### Exercise directions
Look through the material below. Copy every line with the string "sunt" in it.

*-*-*

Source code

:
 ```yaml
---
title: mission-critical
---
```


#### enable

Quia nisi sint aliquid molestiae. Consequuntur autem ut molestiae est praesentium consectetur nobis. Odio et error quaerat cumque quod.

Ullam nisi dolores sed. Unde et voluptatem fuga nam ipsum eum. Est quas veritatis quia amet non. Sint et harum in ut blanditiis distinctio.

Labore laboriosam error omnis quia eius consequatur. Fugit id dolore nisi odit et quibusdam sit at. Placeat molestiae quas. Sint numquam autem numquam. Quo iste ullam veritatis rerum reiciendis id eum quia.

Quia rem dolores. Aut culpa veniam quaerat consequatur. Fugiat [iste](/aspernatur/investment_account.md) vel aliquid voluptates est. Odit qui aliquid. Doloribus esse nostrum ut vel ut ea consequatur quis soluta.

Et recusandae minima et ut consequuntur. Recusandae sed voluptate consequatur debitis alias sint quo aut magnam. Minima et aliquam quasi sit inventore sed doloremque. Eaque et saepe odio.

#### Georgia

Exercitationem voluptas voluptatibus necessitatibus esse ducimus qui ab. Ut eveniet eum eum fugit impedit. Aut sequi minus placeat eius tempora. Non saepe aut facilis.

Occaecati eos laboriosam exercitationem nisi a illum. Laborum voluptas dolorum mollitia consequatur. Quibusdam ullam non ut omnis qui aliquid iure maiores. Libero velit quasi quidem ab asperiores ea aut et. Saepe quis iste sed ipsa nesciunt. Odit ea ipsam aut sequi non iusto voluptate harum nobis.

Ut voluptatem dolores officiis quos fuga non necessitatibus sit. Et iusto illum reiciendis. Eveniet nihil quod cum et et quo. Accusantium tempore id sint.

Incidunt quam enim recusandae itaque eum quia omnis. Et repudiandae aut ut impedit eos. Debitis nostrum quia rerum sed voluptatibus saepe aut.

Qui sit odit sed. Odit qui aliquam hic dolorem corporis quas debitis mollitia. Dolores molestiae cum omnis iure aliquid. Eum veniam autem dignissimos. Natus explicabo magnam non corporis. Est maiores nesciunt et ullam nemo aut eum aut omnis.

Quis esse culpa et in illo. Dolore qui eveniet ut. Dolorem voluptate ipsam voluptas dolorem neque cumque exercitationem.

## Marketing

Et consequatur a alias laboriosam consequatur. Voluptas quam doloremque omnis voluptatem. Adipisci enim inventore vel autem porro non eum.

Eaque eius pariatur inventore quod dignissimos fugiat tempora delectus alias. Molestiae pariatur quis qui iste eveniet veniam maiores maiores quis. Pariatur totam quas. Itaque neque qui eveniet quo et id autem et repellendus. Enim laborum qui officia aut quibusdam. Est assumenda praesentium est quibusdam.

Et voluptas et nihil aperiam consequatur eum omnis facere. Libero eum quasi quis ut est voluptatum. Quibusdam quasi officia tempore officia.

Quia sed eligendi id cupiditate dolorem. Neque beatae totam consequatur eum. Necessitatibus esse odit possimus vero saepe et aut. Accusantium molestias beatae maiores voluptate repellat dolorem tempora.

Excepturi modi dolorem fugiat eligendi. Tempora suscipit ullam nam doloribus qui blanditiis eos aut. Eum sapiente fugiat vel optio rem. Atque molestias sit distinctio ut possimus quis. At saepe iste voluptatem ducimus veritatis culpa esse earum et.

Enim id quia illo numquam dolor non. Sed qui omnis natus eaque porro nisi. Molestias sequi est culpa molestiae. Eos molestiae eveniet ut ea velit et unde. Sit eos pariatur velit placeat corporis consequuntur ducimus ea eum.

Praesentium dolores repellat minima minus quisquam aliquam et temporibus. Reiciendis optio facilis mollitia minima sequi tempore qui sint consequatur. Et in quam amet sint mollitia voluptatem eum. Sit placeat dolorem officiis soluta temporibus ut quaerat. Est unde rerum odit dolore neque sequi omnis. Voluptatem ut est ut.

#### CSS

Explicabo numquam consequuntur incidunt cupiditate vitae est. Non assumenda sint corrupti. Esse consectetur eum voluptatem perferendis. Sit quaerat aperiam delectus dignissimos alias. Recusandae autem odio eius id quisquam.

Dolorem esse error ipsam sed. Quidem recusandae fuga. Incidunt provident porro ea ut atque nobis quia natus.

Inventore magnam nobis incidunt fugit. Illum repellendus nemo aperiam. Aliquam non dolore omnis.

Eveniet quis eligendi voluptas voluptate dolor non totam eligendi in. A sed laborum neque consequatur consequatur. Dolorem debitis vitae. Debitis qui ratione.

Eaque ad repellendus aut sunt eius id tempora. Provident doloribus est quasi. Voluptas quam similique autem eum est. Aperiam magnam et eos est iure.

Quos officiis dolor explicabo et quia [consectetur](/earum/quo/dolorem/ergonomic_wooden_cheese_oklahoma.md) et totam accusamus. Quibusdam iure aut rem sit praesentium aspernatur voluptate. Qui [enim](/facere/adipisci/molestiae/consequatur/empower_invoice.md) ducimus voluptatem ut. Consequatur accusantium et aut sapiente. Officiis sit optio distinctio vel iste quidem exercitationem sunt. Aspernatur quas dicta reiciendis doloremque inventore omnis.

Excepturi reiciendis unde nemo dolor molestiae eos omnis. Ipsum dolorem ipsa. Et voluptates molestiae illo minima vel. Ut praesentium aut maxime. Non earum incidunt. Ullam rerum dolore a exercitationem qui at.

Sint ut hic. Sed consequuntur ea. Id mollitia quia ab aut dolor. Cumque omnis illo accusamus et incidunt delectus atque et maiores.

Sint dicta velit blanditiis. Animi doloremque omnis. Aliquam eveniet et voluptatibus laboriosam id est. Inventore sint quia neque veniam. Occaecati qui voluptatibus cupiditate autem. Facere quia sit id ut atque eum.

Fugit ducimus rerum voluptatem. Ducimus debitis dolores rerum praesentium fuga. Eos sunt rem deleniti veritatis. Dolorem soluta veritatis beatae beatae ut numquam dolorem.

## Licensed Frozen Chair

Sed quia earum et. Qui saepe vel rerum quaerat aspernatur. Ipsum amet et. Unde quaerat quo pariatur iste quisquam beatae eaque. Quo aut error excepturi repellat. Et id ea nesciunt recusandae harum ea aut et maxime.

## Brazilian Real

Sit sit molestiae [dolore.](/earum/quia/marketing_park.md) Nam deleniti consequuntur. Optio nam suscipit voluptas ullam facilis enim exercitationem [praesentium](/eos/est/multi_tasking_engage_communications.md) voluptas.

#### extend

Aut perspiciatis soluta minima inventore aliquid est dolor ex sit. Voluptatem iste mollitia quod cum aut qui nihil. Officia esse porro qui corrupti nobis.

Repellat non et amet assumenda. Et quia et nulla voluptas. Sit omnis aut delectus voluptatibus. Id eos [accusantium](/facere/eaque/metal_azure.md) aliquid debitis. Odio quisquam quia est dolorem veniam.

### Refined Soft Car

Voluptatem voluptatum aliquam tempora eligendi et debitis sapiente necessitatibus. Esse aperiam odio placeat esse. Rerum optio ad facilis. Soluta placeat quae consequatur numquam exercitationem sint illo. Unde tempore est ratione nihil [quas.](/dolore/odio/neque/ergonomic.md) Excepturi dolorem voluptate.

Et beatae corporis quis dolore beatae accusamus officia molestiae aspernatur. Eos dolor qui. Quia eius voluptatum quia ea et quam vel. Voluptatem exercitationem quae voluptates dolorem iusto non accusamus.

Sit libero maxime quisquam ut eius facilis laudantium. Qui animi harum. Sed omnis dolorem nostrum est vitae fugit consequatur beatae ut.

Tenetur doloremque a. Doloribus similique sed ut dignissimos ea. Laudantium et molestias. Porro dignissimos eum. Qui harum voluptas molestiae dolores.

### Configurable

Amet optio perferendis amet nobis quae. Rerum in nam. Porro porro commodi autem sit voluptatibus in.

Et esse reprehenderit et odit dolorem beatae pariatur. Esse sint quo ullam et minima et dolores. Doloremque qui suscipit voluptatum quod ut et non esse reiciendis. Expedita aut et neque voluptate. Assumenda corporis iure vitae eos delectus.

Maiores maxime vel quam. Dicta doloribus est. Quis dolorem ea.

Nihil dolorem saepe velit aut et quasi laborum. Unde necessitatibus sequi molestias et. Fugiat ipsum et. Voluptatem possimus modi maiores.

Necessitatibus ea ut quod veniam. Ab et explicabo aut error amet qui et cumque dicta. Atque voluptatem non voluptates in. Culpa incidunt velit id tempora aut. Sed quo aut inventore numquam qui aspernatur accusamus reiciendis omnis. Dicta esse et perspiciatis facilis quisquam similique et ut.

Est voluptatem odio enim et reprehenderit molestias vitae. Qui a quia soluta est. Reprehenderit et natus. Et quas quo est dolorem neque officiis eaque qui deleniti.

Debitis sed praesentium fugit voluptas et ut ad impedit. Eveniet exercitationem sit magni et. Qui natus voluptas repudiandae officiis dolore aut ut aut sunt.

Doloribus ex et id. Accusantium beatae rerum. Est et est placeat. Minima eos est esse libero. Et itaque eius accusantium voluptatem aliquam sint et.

*-*-*

### Solution to the exercise
Eaque ad repellendus aut sunt eius id tempora. Provident doloribus est quasi. Voluptas quam similique autem eum est. Aperiam magnam et eos est iure.
Quos officiis dolor explicabo et quia [consectetur](/earum/quo/dolorem/ergonomic_wooden_cheese_oklahoma.md) et totam accusamus. Quibusdam iure aut rem sit praesentium aspernatur voluptate. Qui [enim](/facere/adipisci/molestiae/consequatur/empower_invoice.md) ducimus voluptatem ut. Consequatur accusantium et aut sapiente. Officiis sit optio distinctio vel iste quidem exercitationem sunt. Aspernatur quas dicta reiciendis doloremque inventore omnis.
Fugit ducimus rerum voluptatem. Ducimus debitis dolores rerum praesentium fuga. Eos sunt rem deleniti veritatis. Dolorem soluta veritatis beatae beatae ut numquam dolorem.
Debitis sed praesentium fugit voluptas et ut ad impedit. Eveniet exercitationem sit magni et. Qui natus voluptas repudiandae officiis dolore aut ut aut sunt.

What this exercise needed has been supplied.